Similarly, AAR of tongue cancer is highest in Madhya Pradesh followed by Gujarat and Delhi. AAR of mouth cancer is highest in Meghalaya followed by Madhya Pradesh and Karnataka. AAR of Oropharynx cancer is highest in Assam followed by Tamil Nadu and Punjab. AAR of Hypopharynx cancer is highest in Nagaland followed by Assam and Meghalaya.

[Graph 1] represents the scatter plots of BQ + T versus HNC subsites for both males and females. Betel quid and tobacco use (BQ + T) is significantly correlated (r = 0.53) with oropharynx cancer for males. BQ + T use also showed nonsignificant correlation for males and females (r = 0.40; r = 0.40) with hypopharynx cancer. BQ + T use was negatively correlated with tongue cancer incidence in males and females (r = 0.33; r = −0.24). The correlation was nonsignificant. BQ + T use showed nonsignificant correlation with mouth cancer in females (r = 0.21), whereas it was negatively correlated in males (r = 0.21).
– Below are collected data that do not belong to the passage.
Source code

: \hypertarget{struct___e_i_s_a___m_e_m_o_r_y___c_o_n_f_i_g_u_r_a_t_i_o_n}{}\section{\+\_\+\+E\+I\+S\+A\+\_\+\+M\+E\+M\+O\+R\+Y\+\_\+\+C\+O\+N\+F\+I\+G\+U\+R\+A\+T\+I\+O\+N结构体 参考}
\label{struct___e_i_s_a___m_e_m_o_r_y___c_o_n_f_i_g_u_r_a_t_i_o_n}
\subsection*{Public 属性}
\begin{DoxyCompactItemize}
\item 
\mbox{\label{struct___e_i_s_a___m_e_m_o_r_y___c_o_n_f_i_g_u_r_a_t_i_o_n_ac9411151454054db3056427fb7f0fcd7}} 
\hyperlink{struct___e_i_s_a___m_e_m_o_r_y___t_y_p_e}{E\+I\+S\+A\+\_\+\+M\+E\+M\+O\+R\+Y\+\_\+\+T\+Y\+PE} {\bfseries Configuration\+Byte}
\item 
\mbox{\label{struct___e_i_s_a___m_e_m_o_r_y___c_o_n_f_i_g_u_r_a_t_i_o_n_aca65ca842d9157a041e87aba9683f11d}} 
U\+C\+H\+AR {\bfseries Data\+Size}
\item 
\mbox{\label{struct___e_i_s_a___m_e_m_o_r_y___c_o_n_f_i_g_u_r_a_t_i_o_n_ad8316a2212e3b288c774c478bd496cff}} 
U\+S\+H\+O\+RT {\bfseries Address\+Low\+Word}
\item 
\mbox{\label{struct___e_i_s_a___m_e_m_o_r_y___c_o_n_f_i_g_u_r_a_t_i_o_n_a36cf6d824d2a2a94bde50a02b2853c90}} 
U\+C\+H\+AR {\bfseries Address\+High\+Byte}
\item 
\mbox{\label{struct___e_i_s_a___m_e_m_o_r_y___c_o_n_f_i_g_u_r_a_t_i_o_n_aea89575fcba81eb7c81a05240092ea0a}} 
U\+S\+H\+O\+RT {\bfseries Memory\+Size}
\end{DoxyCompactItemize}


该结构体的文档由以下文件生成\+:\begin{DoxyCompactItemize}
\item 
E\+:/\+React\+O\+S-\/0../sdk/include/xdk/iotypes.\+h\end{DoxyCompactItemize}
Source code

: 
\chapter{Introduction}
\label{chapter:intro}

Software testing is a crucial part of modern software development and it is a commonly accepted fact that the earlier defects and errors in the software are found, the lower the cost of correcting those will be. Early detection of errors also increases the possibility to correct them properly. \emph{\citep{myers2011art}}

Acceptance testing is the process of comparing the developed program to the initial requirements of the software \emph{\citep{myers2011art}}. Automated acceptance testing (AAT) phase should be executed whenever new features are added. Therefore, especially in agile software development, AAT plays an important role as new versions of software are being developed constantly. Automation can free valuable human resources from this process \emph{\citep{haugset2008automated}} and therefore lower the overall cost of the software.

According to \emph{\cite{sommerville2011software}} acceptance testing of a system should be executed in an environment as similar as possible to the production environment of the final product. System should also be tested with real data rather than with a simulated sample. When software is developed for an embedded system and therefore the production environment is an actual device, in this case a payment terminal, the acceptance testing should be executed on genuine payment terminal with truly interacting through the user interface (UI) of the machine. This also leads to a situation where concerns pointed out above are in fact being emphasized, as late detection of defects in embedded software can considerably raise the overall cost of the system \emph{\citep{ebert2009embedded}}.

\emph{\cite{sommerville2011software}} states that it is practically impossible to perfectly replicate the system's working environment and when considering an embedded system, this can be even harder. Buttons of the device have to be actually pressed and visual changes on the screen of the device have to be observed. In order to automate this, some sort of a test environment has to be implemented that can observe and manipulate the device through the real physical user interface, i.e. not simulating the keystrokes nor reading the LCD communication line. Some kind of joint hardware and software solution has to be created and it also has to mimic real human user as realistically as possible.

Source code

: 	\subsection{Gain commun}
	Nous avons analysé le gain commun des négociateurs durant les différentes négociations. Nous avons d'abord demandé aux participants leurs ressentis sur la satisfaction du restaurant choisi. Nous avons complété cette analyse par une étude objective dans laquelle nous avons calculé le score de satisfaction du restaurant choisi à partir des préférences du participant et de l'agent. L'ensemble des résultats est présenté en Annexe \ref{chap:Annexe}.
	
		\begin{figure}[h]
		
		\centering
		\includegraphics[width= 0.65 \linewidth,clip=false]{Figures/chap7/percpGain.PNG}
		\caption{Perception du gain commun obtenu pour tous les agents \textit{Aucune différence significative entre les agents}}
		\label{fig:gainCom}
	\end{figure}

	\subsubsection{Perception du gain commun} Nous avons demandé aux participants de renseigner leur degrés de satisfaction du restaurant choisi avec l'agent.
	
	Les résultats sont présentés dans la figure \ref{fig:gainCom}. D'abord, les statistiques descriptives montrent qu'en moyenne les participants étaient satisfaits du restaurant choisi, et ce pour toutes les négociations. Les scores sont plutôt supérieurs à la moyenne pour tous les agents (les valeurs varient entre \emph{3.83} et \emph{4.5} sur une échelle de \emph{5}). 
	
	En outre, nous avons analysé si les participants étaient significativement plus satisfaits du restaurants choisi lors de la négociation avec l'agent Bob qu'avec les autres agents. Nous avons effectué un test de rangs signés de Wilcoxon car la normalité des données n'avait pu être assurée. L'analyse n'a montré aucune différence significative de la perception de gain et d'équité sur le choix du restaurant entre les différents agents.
[Graph 2] represents the scatter plots of Khaini versus HNC subsites for both males and females. Khaini use was nonsignificantly correlated (r = 0.32) with oropharynx cancer in males. It was also correlated with hypopharynx cancer for males and females (r = 0.48; r = 0.29). It was negatively correlated with tongue (males r = −0.41 and females r = −0.34) and mouth cancer (males r = −0.03 and females r = −0.25) in both genders.



[Graph 3] represents the scatter plots of Gutka versus HNC subsites for both males and females. Gutka use was significantly correlated with mouth cancer incidence in males (r = 0.54) but negatively correlated in females (r = −0.19). Gutka use showed nonsignificant correlation with tongue cancer in males (r = 0.26) and negative correlation in females (r = −0.33). Gutka use showed a positive correlation with hypopharynx cancer incidence in females (r = 0.23).



[Graph 4] represents the scatter plots of oral tobacco versus HNC subsites for both males and females. Oral tobacco use was nonsignificantly correlated with mouth cancer incidence in males (r = 0.46) and slight correlation in females (r = 0.17). It shows slight positive correlation for tongue cancer in both genders (males r = 0.14 and females r = 0.17).



Oral tobacco use was negatively correlated for oropharynx and hypopharynx incidence rates in both genders.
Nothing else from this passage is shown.